INPUT RECORDS →
※ ※ ※
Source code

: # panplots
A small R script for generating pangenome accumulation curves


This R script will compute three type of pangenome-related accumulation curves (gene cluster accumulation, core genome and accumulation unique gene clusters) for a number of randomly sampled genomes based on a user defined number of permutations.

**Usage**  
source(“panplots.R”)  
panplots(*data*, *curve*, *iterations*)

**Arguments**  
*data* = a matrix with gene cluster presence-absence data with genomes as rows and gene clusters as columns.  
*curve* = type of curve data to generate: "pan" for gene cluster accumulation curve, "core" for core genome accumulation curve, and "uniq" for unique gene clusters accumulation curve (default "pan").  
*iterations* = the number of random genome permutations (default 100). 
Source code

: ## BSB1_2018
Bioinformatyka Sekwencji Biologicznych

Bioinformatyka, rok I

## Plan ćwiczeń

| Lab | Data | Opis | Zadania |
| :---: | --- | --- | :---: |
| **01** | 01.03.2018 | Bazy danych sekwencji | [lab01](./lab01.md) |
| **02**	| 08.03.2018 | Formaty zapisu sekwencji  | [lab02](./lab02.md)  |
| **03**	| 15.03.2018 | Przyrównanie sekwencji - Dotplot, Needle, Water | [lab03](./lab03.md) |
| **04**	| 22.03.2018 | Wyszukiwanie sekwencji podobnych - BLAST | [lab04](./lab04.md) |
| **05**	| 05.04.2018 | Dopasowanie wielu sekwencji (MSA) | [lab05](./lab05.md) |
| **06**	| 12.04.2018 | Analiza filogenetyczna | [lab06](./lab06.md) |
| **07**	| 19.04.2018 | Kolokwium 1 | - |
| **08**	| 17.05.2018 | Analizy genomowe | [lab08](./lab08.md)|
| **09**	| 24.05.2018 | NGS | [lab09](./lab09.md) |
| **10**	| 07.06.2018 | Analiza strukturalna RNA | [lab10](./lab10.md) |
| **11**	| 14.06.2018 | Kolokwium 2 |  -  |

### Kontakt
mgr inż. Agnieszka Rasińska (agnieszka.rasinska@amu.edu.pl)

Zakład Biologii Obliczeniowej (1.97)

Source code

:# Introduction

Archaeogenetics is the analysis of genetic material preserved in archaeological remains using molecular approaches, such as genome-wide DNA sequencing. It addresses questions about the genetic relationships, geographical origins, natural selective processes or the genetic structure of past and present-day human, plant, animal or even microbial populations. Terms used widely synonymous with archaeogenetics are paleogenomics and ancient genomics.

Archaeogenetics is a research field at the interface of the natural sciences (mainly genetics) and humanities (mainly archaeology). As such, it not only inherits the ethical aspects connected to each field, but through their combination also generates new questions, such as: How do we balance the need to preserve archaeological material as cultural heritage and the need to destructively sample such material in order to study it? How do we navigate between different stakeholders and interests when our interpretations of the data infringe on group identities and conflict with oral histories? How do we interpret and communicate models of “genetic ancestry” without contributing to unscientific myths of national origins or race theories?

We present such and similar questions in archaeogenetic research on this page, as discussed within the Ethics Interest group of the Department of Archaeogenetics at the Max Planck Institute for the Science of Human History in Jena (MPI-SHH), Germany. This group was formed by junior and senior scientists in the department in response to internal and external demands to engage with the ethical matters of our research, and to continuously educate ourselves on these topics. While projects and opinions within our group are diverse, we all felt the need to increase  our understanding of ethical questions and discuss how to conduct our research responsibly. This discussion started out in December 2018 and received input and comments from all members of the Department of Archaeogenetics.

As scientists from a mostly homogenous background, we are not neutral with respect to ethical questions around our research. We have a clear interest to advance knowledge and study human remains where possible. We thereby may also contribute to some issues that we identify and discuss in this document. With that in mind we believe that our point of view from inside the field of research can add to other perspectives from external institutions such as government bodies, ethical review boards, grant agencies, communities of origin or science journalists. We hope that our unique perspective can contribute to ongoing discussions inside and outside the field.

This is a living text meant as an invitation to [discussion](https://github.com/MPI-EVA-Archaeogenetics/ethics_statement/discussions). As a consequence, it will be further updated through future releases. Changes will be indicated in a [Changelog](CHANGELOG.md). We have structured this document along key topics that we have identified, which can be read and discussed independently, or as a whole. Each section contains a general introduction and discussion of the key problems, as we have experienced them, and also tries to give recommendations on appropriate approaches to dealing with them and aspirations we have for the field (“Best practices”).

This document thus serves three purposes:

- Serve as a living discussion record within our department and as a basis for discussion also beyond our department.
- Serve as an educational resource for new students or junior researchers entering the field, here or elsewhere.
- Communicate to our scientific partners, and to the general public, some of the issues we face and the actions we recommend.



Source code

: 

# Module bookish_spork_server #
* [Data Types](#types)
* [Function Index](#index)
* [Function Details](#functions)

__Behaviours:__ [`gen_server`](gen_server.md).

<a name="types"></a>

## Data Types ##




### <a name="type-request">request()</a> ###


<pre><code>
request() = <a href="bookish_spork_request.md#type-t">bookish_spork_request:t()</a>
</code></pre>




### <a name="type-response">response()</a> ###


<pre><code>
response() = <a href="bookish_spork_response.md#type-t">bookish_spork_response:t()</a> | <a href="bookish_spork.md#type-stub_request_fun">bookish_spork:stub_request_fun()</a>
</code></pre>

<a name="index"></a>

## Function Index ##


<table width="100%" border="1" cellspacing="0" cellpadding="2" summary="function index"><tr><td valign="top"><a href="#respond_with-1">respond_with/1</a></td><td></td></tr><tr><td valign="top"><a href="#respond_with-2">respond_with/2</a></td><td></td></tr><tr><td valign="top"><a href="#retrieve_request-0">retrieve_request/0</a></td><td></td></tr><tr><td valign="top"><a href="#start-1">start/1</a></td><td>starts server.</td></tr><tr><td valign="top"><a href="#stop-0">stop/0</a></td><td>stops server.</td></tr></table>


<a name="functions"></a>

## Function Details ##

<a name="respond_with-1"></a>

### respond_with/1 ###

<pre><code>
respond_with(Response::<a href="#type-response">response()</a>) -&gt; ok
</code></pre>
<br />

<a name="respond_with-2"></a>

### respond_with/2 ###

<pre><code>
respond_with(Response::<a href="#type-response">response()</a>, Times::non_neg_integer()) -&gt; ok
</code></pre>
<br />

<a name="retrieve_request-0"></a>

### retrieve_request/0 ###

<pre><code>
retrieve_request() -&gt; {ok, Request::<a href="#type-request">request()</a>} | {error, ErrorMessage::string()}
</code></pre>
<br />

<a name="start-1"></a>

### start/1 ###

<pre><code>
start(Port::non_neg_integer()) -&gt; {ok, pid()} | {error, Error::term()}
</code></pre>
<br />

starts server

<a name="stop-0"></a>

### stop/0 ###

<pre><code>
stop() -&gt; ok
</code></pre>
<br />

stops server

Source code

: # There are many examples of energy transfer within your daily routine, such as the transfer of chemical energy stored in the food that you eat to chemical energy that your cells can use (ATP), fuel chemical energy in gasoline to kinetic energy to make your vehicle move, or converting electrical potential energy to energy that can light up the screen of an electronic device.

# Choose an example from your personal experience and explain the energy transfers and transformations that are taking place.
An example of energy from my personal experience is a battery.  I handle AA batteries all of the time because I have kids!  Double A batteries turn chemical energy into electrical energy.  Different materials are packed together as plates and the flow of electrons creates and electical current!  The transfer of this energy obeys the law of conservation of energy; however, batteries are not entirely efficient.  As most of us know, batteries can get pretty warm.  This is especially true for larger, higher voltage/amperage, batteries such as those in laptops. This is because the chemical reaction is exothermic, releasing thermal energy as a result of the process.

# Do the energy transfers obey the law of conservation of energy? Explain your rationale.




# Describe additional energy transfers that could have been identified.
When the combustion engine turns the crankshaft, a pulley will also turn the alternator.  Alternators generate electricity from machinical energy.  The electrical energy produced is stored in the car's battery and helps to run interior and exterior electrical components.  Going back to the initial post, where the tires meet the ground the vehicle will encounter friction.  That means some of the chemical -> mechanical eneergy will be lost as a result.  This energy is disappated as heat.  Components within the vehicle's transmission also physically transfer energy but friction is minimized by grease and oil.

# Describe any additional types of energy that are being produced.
※ ※ ※
EXERCISE AIM →
Give only the number of lines in the data that include the string "unique".

EXERCISE RESPONSE →
3